By Jeff Greene

Let me start by saying, I watched the 2018 Farm Bill get passed in Congress and signed by the President. I lobbied the Florida legislature to pass their hemp bills. I expected the industry to grow like a hockey stick, but I didn’t account for a pandemic, glass shortage, drivers and inflation.

A crippling couple of bankruptcies early in the industry’s development, GenCanna Global and United Cannabis, caused many farmers to follow into bankruptcy. Farmers that were promised $20 -$30 per pound and even got that for a season or two ended up selling for $.50 to $1.00 per pound and many vowed to never grow hemp again.

No, the industry is not dying, but it is consolidating. Green Roads was bought by Valens and Just CBD was acquired by Flora Grown, both publicly traded companies. Both were necessary for the companies to grow and thrive.

Hundreds of hemp companies have gone out of business, but almost as many, have started. The reality is that the plant is amazing. Now that the FDA is allowing research; scientists will soon verify what the industry has been preaching.

That doesn’t stop the FDA from scolding companies for making those claims prematurely. Early in the game, getting a letter from the FDA was like a badge of honor, that you were fighting the big bad government and consumers tended to rally around them. Lately, the opposite is happening, industry long-timers have navigated the waters of compliance and seeing the new players making the same mistakes is now looked at as ignorant.

I work in Florida; our trade association has shrunk in the last year and is only recently starting to rebound. Nationally, the Hemp Roundtable, National Hemp Association, National Industrial Hemp Council and Hemp Industries Association are all fighting for power, and many are trying to separate the plant into flower and fiber. There will come a time when one or two remain and the industry will do just fine.

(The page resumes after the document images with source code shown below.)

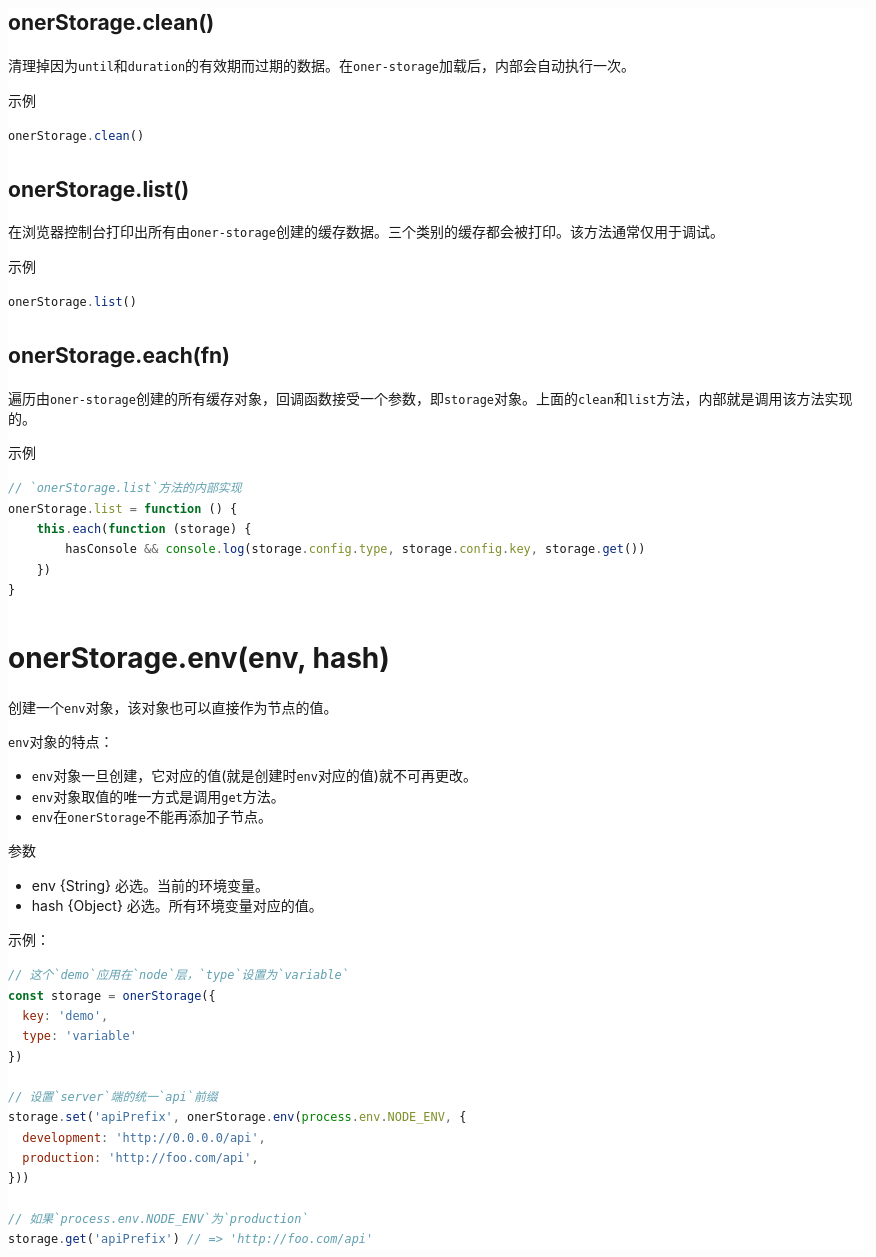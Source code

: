 ## onerStorage.clean()

清理掉因为`until`和`duration`的有效期而过期的数据。在`oner-storage`加载后，内部会自动执行一次。

示例

```js
onerStorage.clean()
```

## onerStorage.list()

在浏览器控制台打印出所有由`oner-storage`创建的缓存数据。三个类别的缓存都会被打印。该方法通常仅用于调试。

示例

```js
onerStorage.list()
```

## onerStorage.each(fn)

遍历由`oner-storage`创建的所有缓存对象，回调函数接受一个参数，即`storage`对象。上面的`clean`和`list`方法，内部就是调用该方法实现的。

示例

```js
// `onerStorage.list`方法的内部实现
onerStorage.list = function () {
    this.each(function (storage) {
        hasConsole && console.log(storage.config.type, storage.config.key, storage.get())
    })
}
```

# onerStorage.env(env, hash)

创建一个`env`对象，该对象也可以直接作为节点的值。

`env`对象的特点：

- `env`对象一旦创建，它对应的值(就是创建时`env`对应的值)就不可再更改。
- `env`对象取值的唯一方式是调用`get`方法。
- `env`在`onerStorage`不能再添加子节点。

参数

- env {String} 必选。当前的环境变量。
- hash {Object} 必选。所有环境变量对应的值。

示例：


```js
// 这个`demo`应用在`node`层，`type`设置为`variable`
const storage = onerStorage({
  key: 'demo',
  type: 'variable'
})

// 设置`server`端的统一`api`前缀
storage.set('apiPrefix', onerStorage.env(process.env.NODE_ENV, {
  development: 'http://0.0.0.0/api',
  production: 'http://foo.com/api',
}))

// 如果`process.env.NODE_ENV`为`production`
storage.get('apiPrefix') // => 'http://foo.com/api'

```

The egos and power that are accumulated at each organization certainly have the staying power but at some point, the war will be over, and the industry will adapt.

As long as the Farm bill gets updated every five years or so, there will always be something of a fight. As long as state hemp programs are subject to change with different political parties in office, the uncertainty will return, and lobbyists and powerful consultants will push for more.

I wouldn’t call the current environment phoenix-like, the industry never burned to ashes. But I do see a bit of a rebirth in the industry. Education is still necessary, and we still have to explain the difference between marijuana and hemp way too often. Cannabis has not replaced those two words yet, but I hope it does someday. The fear of THC is the real obstacle to overcome. It takes a decent amount of THC to get psychotropically affected, products with less than 0.3% THC will become more widely accepted eventually. Drug tests are currently set to report any more than 50 nanograms of THC as a positive test. This is believed to be too low and caused many hemp users to be lumped into the current violation range. I have always stated that there are people who want to get high and there are people who want to get well. First responders, truck drivers, pilots and the military are all getting tobacco and opioids pushed on them because even the smallest sampling of THC and they will be fired.

Those pioneers who started this industry are getting tired and the new businesses that are coming in have to continue to educate. Whether for building products or consumption or clothing or cars, the industry will have to overcome systemic legacy barriers. Those barriers were built to keep out competition and they take time to overcome. Building products are getting their certifications, research is starting regarding the cannabinoids, entrepreneurs are trying out hemp as a battery, fiberglass, steel, fiber, paper and drug replacement. Other uses will come to market and slowly the industry will mature into the multi-billion-dollar industry everyone predicted.

Scaling a company is expensive and finding investors that you can trust with your vision is not always easy. There are plenty of products and plenty of opportunity left in the industry. The rush to get state licenses for medical marijuana has not proven to be the boon that everyone believed – verticality is not all it’s cracked up to be. Hemp has shown that horizontal development can work better if properly regulated. Now we just have to get past the pandemic and show the real promise that this plant offers.